Republic of the Philippines
SUPREME COURT
Manila
EN BANC
G.R. No. 1542 April 9, 1904
THE UNITED STATES, complainant-appellee,
vs.
CORNELIO DEVELA, ET AL., defendants-appellants.
Florentino Joya, for appellants.
Office of the Solicitor-General Araneta for appellee.
COOPER, J.:
The defendants, Cornelio Devela and Silvestre Absolio, are charged with the crime of robbery with homicide, defined and punished under clause No. 1, article 503 of the Penal Code, and were on the 22d day of September, 1903, found guilty. The aggravating circumstances of alevosia and despoblado were applied and the defendants sentenced by the Court of First Instance to the death penalty.
From the evidence it appears that Luis Oleta, the deceased, was sent by his master to the town of Mauban to take 500 pesos to the store of his principal, and while on the way with the money, on arriving at a place near the shore of the Sabang River, the accused, Cornelio Devela and Silvestre Absolio, armed with a bolo and dagger, seeing that Oleta carried money, approached him and demanded that he deliver it to them. Oleta resisted, throwing a stone at Absolio. Oleta was then attacked by the defendants and wounded, from the effects of which he died a short time afterwards.

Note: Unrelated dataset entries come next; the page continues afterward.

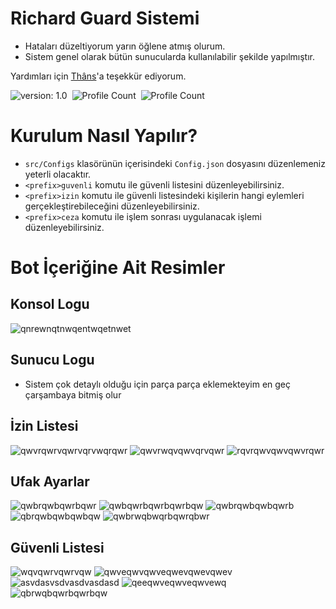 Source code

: # Richard Guard Sistemi

- Hataları düzeltiyorum yarın öğlene atmış olurum.
- Sistem genel olarak bütün sunucularda kullanılabilir şekilde yapılmıştır.

Yardımları için [Thâns](https://github.com/ThansEX)'a teşekkür ediyorum.

![version: 1.0](https://img.shields.io/badge/Version-1.0-informational&color=yellow)&nbsp;
![Profile Count](https://komarev.com/ghpvc/?username=richardsistemler&color=blue)&nbsp;
![Profile Count](https://komarev.com/ghpvc/?username=richard-guards&label=Project%20visits&color=blueviolet)&nbsp;

# Kurulum Nasıl Yapılır?
- `src/Configs` klasörünün içerisindeki `Config.json` dosyasını düzenlemeniz yeterli olacaktır.
- `<prefix>guvenli` komutu ile güvenli listesini düzenleyebilirsiniz.
- `<prefix>izin` komutu ile güvenli listesindeki kişilerin hangi eylemleri gerçekleştirebileceğini düzenleyebilirsiniz.
- `<prefix>ceza` komutu ile işlem sonrası uygulanacak işlemi düzenleyebilirsiniz.
# Bot İçeriğine Ait Resimler

## Konsol Logu
![qnrewnqtnwqentwqetnwet](https://user-images.githubusercontent.com/97298322/151237261-b6c303fa-7623-4ed7-a6c5-2e1ee22c4bc2.PNG)
## Sunucu Logu
- Sistem çok detaylı olduğu için parça parça eklemekteyim en geç çarşambaya bitmiş olur
## İzin Listesi
![qwvrqwrvqwrvqrvwqrqwr](https://user-images.githubusercontent.com/97298322/150674461-1a7d4b41-b5b5-47d6-8b4f-f3e968aa599a.PNG)
![qwvrwqvqwvqrvqwr](https://user-images.githubusercontent.com/97298322/150674462-2f0a0391-62e8-42ec-9cb2-6b2ccbeb9f15.PNG)
![rqvrqwvqwvqwvrqwr](https://user-images.githubusercontent.com/97298322/150674469-ebf44070-d46b-457c-ad09-8c18b479f882.PNG)
## Ufak Ayarlar
![qwbrqwbqwrbqwr](https://user-images.githubusercontent.com/97298322/150678641-e4de05fe-c918-4831-8a82-e5e0f5c50ffb.PNG)
![qwbqwrbqwrbqwrbqw](https://user-images.githubusercontent.com/97298322/150676230-9a9e3e3e-c129-4eb0-9d99-33009f78abb2.PNG)
![qwbrqwbqwbqwrb](https://user-images.githubusercontent.com/97298322/150676241-92fc461b-b4af-4f5d-953b-902aeed2e9d1.PNG)
![qbrqwbqwbqwbqw](https://user-images.githubusercontent.com/97298322/150676236-b24b7955-b08e-4178-ae85-115140a3ffae.PNG)
![qwbrwqbwqrbqwrqbwr](https://user-images.githubusercontent.com/97298322/150676239-fe82332c-575a-485f-b218-052bbaafaa36.PNG)
## Güvenli Listesi
![wqvqwrvqwrvqw](https://user-images.githubusercontent.com/97298322/150616975-95c84c2a-9c09-4115-9ca9-1c0dfe5771e9.PNG)
![qwveqwvqwveqwevqwevqwev](https://user-images.githubusercontent.com/97298322/150616965-7a011aa8-ba9f-4fa8-9e57-78df3bc657df.PNG)
![asvdasvsdvasdvasdasd](https://user-images.githubusercontent.com/97298322/150616944-5959a181-879b-4a88-8346-7d3e0a1a585c.PNG)
![qeeqwveqwveqwvewq](https://user-images.githubusercontent.com/97298322/150616953-d76a7d73-a5a9-4b16-9c76-d897eab2e1cd.PNG)
![qbrwqbqwrbqwrbqw](https://user-images.githubusercontent.com/97298322/150616949-78e707f7-1127-4a0b-8967-50c9f2ca1694.PNG)


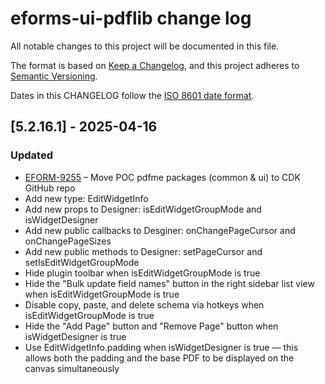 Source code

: # eforms-ui-pdflib change log

All notable changes to this project will be documented in this file.

The format is based on [Keep a Changelog](https://keepachangelog.com/en/1.1.0/),
and this project adheres to [Semantic Versioning](https://semver.org/spec/v2.0.0.html).

Dates in this CHANGELOG follow the [ISO 8601 date format](https://www.w3.org/QA/Tips/iso-date).

<!-- Example

## [Unreleased]

## [1.0.29] - 2022-03-01
### Updated
- [SDE-348](https://projects.cdk.com/browse/SDE-348) Changed athena-libs to v.0.29 to use corrected react-internal build-templates path 

### Fixed
- Updated changelog format to v1.1.0.

-->

## [5.2.16.1] - 2025-04-16
### Updated
- [EFORM-9255](https://projects.cdk.com/browse/EFORM-9255) – Move POC pdfme packages (common & ui) to CDK GitHub repo
- Add new type: EditWidgetInfo
- Add new props to Designer: isEditWidgetGroupMode and isWidgetDesigner
- Add new public callbacks to Desginer: onChangePageCursor and onChangePageSizes
- Add new public methods to Designer: setPageCursor and setIsEditWidgetGroupMode
- Hide plugin toolbar when isEditWidgetGroupMode is true
- Hide the "Bulk update field names" button in the right sidebar list view when isEditWidgetGroupMode is true
- Disable copy, paste, and delete schema via hotkeys when isEditWidgetGroupMode is true
- Hide the "Add Page" button and "Remove Page" button when isWidgetDesigner is true
- Use EditWidgetInfo.padding when isWidgetDesigner is true — this allows both the padding and the base PDF to be displayed on the canvas simultaneously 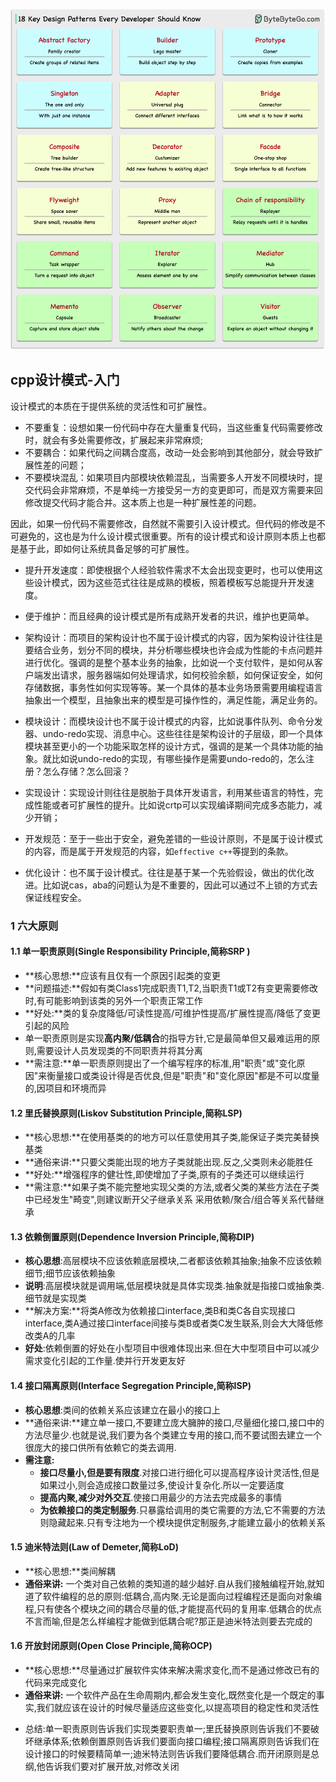 <p>
  <img src="_imgs/18-oo-patterns.png" />
</p>


## cpp设计模式-入门

设计模式的本质在于提供系统的灵活性和可扩展性。
* 不要重复：设想如果一份代码中存在大量重复代码，当这些重复代码需要修改时，就会有多处需要修改，扩展起来非常麻烦;
* 不要耦合：如果代码之间耦合度高，改动一处会影响到其他部分，就会导致扩展性差的问题；
* 不要模块混乱：如果项目内部模块依赖混乱，当需要多人开发不同模块时，提交代码会非常麻烦，不是单纯一方接受另一方的变更即可，而是双方需要来回修改提交代码才能合并。这本质上也是一种扩展性差的问题。

因此，如果一份代码不需要修改，自然就不需要引入设计模式。但代码的修改是不可避免的，这也是为什么设计模式很重要。所有的设计模式和设计原则本质上也都是基于此，即如何让系统具备足够的可扩展性。
* 提升开发速度：即使根据个人经验软件需求不太会出现变更时，也可以使用这些设计模式，因为这些范式往往是成熟的模板，照着模板写总能提升开发速度。
* 便于维护：而且经典的设计模式是所有成熟开发者的共识，维护也更简单。

* 架构设计：而项目的架构设计也不属于设计模式的内容，因为架构设计往往是要结合业务，划分不同的模块，并分析哪些模块也许会成为性能的卡点问题并进行优化。强调的是整个基本业务的抽象，比如说一个支付软件，是如何从客户端发出请求，服务器端如何处理请求，如何校验余额，如何保证安全，如何存储数据，事务性如何实现等等。某一个具体的基本业务场景需要用编程语言抽象出一个模型，且抽象出来的模型是可操作性的，满足性能，满足业务的。
* 模块设计：而模块设计也不属于设计模式的内容，比如说事件队列、命令分发器、undo-redo实现、消息中心。这些往往是架构设计的子层级，即一个具体模块甚至更小的一个功能采取怎样的设计方式，强调的是某一个具体功能的抽象。就比如说undo-redo的实现，有哪些操作是需要undo-redo的，怎么注册？怎么存储？怎么回滚？
* 实现设计：实现设计则往往是脱胎于具体开发语言，利用某些语言的特性，完成性能或者可扩展性的提升。比如说crtp可以实现编译期间完成多态能力，减少开销；
* 开发规范：至于一些出于安全，避免差错的一些设计原则，不是属于设计模式的内容，而是属于开发规范的内容，如`effective c++`等提到的条款。
* 优化设计：也不属于设计模式。往往是基于某一个先验假设，做出的优化改进。比如说cas，aba的问题认为是不重要的，因此可以通过不上锁的方式去保证线程安全。


### 1 六大原则
#### 1.1 单一职责原则(Single Responsibility Principle,简称SRP )
  - **核心思想:**应该有且仅有一个原因引起类的变更
  - **问题描述:**假如有类Class1完成职责T1,T2,当职责T1或T2有变更需要修改时,有可能影响到该类的另外一个职责正常工作
  - **好处:**类的复杂度降低/可读性提高/可维护性提高/扩展性提高/降低了变更引起的风险
  - 单一职责原则是实现**高内聚/低耦合**的指导方针,它是最简单但又最难运用的原则,需要设计人员发现类的不同职责并将其分离
  - **需注意:**单一职责原则提出了一个编写程序的标准,用"职责"或"变化原因"来衡量接口或类设计得是否优良,但是"职责"和"变化原因"都是不可以度量的,因项目和环境而异


#### 1.2 里氏替换原则(Liskov Substitution Principle,简称LSP)
  - **核心思想:**在使用基类的的地方可以任意使用其子类,能保证子类完美替换基类
  - **通俗来讲:**只要父类能出现的地方子类就能出现.反之,父类则未必能胜任
  - **好处:**增强程序的健壮性,即使增加了子类,原有的子类还可以继续运行
  - **需注意:**如果子类不能完整地实现父类的方法,或者父类的某些方法在子类中已经发生"畸变",则建议断开父子继承关系 采用依赖/聚合/组合等关系代替继承

#### 1.3 依赖倒置原则(Dependence Inversion Principle,简称DIP)
  - **核心思想**:高层模块不应该依赖底层模块,二者都该依赖其抽象;抽象不应该依赖细节;细节应该依赖抽象
  - **说明**:高层模块就是调用端,低层模块就是具体实现类.抽象就是指接口或抽象类.细节就是实现类
  - **解决方案:**将类A修改为依赖接口interface,类B和类C各自实现接口interface,类A通过接口interface间接与类B或者类C发生联系,则会大大降低修改类A的几率
  - **好处**:依赖倒置的好处在小型项目中很难体现出来.但在大中型项目中可以减少需求变化引起的工作量.使并行开发更友好

#### 1.4 接口隔离原则(Interface Segregation Principle,简称ISP)
  - **核心思想**:类间的依赖关系应该建立在最小的接口上
  - **通俗来讲:**建立单一接口,不要建立庞大臃肿的接口,尽量细化接口,接口中的方法尽量少.也就是说,我们要为各个类建立专用的接口,而不要试图去建立一个很庞大的接口供所有依赖它的类去调用.
  - **需注意:**
    - **接口尽量小,但是要有限度**.对接口进行细化可以提高程序设计灵活性,但是如果过小,则会造成接口数量过多,使设计复杂化.所以一定要适度
    - **提高内聚,减少对外交互**.使接口用最少的方法去完成最多的事情
    - **为依赖接口的类定制服务**.只暴露给调用的类它需要的方法,它不需要的方法则隐藏起来.只有专注地为一个模块提供定制服务,才能建立最小的依赖关系

#### 1.5 迪米特法则(Law of Demeter,简称LoD)
  - **核心思想:**类间解耦
  - **通俗来讲:** 一个类对自己依赖的类知道的越少越好.自从我们接触编程开始,就知道了软件编程的总的原则:低耦合,高内聚.无论是面向过程编程还是面向对象编程,只有使各个模块之间的耦合尽量的低,才能提高代码的复用率.低耦合的优点不言而喻,但是怎么样编程才能做到低耦合呢?那正是迪米特法则要去完成的

#### 1.6 开放封闭原则(Open Close Principle,简称OCP)
  - **核心思想:**尽量通过扩展软件实体来解决需求变化,而不是通过修改已有的代码来完成变化
  - **通俗来讲:** 一个软件产品在生命周期内,都会发生变化,既然变化是一个既定的事实,我们就应该在设计的时候尽量适应这些变化,以提高项目的稳定性和灵活性
* 总结:单一职责原则告诉我们实现类要职责单一;里氏替换原则告诉我们不要破坏继承体系;依赖倒置原则告诉我们要面向接口编程;接口隔离原则告诉我们在设计接口的时候要精简单一;迪米特法则告诉我们要降低耦合.而开闭原则是总纲,他告诉我们要对扩展开放,对修改关闭

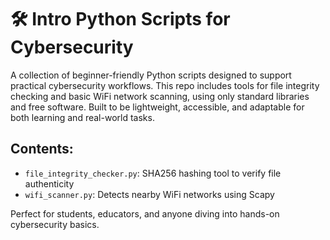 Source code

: # 🛠️ Intro Python Scripts for Cybersecurity

A collection of beginner-friendly Python scripts designed to support practical cybersecurity workflows. This repo includes tools for file integrity checking and basic WiFi network scanning, using only standard libraries and free software. Built to be lightweight, accessible, and adaptable for both learning and real-world tasks.

## Contents:
- `file_integrity_checker.py`: SHA256 hashing tool to verify file authenticity
- `wifi_scanner.py`: Detects nearby WiFi networks using Scapy

Perfect for students, educators, and anyone diving into hands-on cybersecurity basics.
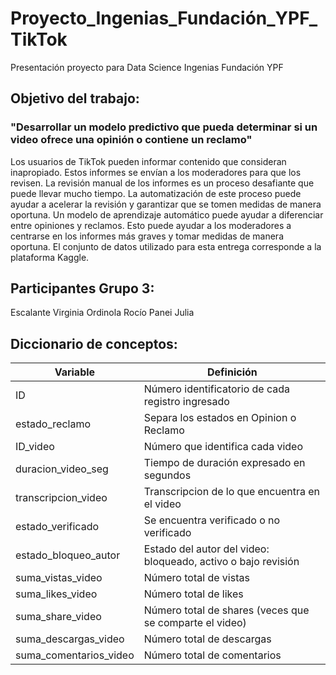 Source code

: # Proyecto_Ingenias_Fundación_YPF_TikTok
Presentación proyecto para Data Science Ingenias Fundación YPF
## Objetivo del trabajo: 
### "Desarrollar un modelo predictivo que pueda determinar si un video ofrece una opinión o contiene un reclamo"

Los usuarios de TikTok pueden informar contenido que consideran inapropiado. Estos informes se envían a los moderadores para que los revisen. La revisión manual de los informes es un proceso desafiante que puede llevar mucho tiempo. La automatización de este proceso puede ayudar a acelerar la revisión y garantizar que se tomen medidas de manera oportuna.
Un modelo de aprendizaje automático puede ayudar a diferenciar entre opiniones y reclamos. Esto puede ayudar a los moderadores a centrarse en los informes más graves y tomar medidas de manera oportuna.
El conjunto de datos utilizado para esta entrega corresponde a la plataforma Kaggle. 

## Participantes Grupo 3:
Escalante Virginia
Ordinola Rocío
Panei Julia


## Diccionario de conceptos: 

| Variable | Definición |
| --------- | --------- |
|ID | Número identificatorio de cada registro ingresado |
| estado_reclamo | Separa los estados en Opinion o Reclamo |
| ID_video | Número que identifica cada video |
| duracion_video_seg | Tiempo de duración expresado en segundos |
| transcripcion_video | Transcripcion de lo que encuentra en el video |
| estado_verificado | Se encuentra verificado o no verificado |
| estado_bloqueo_autor | Estado del autor del video: bloqueado, activo o bajo revisión |
| suma_vistas_video | Número total de vistas |
| suma_likes_video | Número total de likes |
| suma_share_video | Número total de shares (veces que se comparte el video) |
| suma_descargas_video | Número total de descargas |
| suma_comentarios_video | Número total de comentarios |
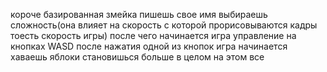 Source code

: короче базированная змейка пишешь свое имя выбираешь сложность(она влияет на скорость с которой прорисовываются кадры тоесть скорость игры) после чего начинается игра управление на кнопках WASD после нажатия одной из кнопок игра начинается хаваешь яблоки становишься больше в целом на этом все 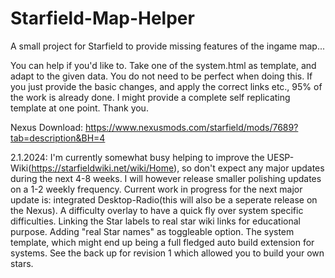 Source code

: # Starfield-Map-Helper
A small project for Starfield to provide missing features of the ingame map...

You can help if you'd like to. Take one of the system.html as template, and adapt to the given data. You do not need to be perfect when doing this. If you just provide the basic changes, and apply the correct links etc., 95% of the work is already done. I might provide a complete self replicating template at one point. Thank you.

Nexus Download: https://www.nexusmods.com/starfield/mods/7689?tab=description&BH=4

2.1.2024: I'm currently somewhat busy helping to improve the UESP-Wiki(https://starfieldwiki.net/wiki/Home), so don't expect any major updates during the next 4-8 weeks. I will however release smaller polishing updates on a 1-2 weekly frequency. Current work in progress for the next major update is: integrated Desktop-Radio(this will also be a seperate release on the Nexus). A difficulty overlay to have a quick fly over system specific difficulties. Linking the Star labels to real star wiki links for educational purpose. Adding "real Star names" as toggleable option. The system template, which might end up being a full fledged auto build extension for systems. See the back up for revision 1 which allowed you to build your own stars.
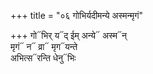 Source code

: +++
title = "०६ गोभिर्यदीमन्ये अस्मन्मृगं"

+++
गो᳓भिर् य᳓द् ईम् अन्ये᳓ अस्म᳓न्  
मृगं᳓ न᳓ व्रा᳓ मृग᳓यन्ते  
अभित्स᳓रन्ति धेनु᳓भिः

The body of the deceased showed that he was wounded seven times, six of which were mortal wounds.
The testimony of the prosecution consisted of statements made by the defendants at the time of their capture and also the testimony of the defendant Absolio on the trial of the case.
In his testimony Silvestre Absolio stated that he and his codefendant, Devela, went out from the barrio of Tubigan for the purpose of getting some clothes which he had ordered from a tailor; that after they had crossed the Sabang River, they may the deceased, Luis Oleta, carrying a sack of money; that they immediately concluded to rob him; that on approaching the deceased the deceased refused to deliver the money to him and offered resistance by throwing a stone which struck him on the thigh; that they struck the deceased blows with a bolo until the money fell from his hand, when they seized it and fled; that at the time they did not know whether the deceased was armed or not; that he was about their size and strength; that the witness is 22 years old and his codefendant is 18 years of age; that he was accustomed to carry the dagger which he had on that occasion; he testified that his companion, Devela, was the first to wound the deceased. It does not appear whether the bolo used by Devela was the ordinary bolo used in working or was of the prohibited character.
The evidence shows clearly the guilt of the defendants.
The question to be determined is whether the aggravating circumstances found to exist by the trial court, to wit, alevosia and despoblado, which had the effect of raising the penalty from the medium degree, punishable by life imprisonment, to the maximum degree, punishable by death, are sufficiently shown in the case.
By the provisions of article 10 No. 2, Penal Code, alevosia exists: "When the culprit commits any crime against persons, employing means, methods, or forms in the execution thereof which tend to directly and specially insure it without risk to the person of the criminal arising from the defense the injured party might make."
The defendant Absolio testified that at the time of the attack he did not know whether Luis Oleta, the deceased, was armed or not. Had the deceased been armed with a revolver or bolo, not only might he have caused risk to the defendants, but he might have successfully repelled their attack and killed his assailants. Besides it is shown by the testimony of the defendant Absolio that the deceased made a defense by throwing a stone and striking the defendant on the thigh. But it is not necessary to prove that there was or was not a defense actually made. This would make the existence of the aggravating circumstance depend upon the result of the aggression.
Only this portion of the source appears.